PROBLEM REQUIREMENTS: Transcribe exactly the span of lines that begins the records and ends with the line holding "are the exercise", both boundary lines included.

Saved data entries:
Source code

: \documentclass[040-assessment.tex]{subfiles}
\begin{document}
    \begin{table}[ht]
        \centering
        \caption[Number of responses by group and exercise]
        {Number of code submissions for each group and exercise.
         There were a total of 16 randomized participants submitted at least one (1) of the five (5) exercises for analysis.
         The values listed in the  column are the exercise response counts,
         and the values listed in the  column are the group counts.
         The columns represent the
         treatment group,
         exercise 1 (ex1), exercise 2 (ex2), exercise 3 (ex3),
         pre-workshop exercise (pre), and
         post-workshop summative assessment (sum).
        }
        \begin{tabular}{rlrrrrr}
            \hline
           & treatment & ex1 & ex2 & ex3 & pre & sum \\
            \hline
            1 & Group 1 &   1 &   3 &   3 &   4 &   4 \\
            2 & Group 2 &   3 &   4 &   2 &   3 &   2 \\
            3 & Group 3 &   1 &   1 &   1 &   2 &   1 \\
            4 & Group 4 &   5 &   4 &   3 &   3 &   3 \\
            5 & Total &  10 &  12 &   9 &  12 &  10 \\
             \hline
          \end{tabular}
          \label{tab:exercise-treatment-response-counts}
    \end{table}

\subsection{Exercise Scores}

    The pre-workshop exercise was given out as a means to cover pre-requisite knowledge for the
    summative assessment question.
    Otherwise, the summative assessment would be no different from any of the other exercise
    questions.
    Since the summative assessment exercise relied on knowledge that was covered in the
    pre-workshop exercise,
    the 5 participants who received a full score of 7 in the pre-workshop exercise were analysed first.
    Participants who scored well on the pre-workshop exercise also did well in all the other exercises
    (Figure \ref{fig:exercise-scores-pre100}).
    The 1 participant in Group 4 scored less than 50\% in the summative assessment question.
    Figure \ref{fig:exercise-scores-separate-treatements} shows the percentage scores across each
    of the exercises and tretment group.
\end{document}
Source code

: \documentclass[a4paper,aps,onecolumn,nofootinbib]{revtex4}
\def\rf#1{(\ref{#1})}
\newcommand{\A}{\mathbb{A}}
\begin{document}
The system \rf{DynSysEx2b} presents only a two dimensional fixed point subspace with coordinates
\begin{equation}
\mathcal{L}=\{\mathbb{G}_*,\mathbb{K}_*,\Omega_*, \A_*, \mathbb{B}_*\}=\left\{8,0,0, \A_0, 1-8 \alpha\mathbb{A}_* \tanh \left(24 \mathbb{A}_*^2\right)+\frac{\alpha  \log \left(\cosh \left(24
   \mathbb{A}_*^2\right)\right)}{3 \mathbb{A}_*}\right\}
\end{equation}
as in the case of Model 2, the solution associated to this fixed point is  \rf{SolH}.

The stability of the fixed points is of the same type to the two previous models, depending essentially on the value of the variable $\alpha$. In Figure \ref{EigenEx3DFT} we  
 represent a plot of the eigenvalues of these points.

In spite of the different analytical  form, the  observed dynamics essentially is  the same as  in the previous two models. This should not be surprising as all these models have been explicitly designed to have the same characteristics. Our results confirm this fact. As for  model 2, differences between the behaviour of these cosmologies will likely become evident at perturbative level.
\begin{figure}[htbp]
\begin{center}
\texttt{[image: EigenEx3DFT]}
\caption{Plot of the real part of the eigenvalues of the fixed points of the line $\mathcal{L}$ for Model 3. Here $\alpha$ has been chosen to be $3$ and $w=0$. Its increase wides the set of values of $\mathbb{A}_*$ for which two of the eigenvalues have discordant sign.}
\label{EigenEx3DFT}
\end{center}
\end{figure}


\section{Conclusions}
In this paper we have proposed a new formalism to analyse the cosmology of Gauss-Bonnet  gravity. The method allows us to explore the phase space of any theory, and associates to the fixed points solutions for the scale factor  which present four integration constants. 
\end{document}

EXERCISE RESPONSE:
Source code

: \documentclass[040-assessment.tex]{subfiles}
\begin{document}
    \begin{table}[ht]
        \centering
        \caption[Number of responses by group and exercise]
        {Number of code submissions for each group and exercise.
         There were a total of 16 randomized participants submitted at least one (1) of the five (5) exercises for analysis.
         The values listed in the  column are the exercise response counts,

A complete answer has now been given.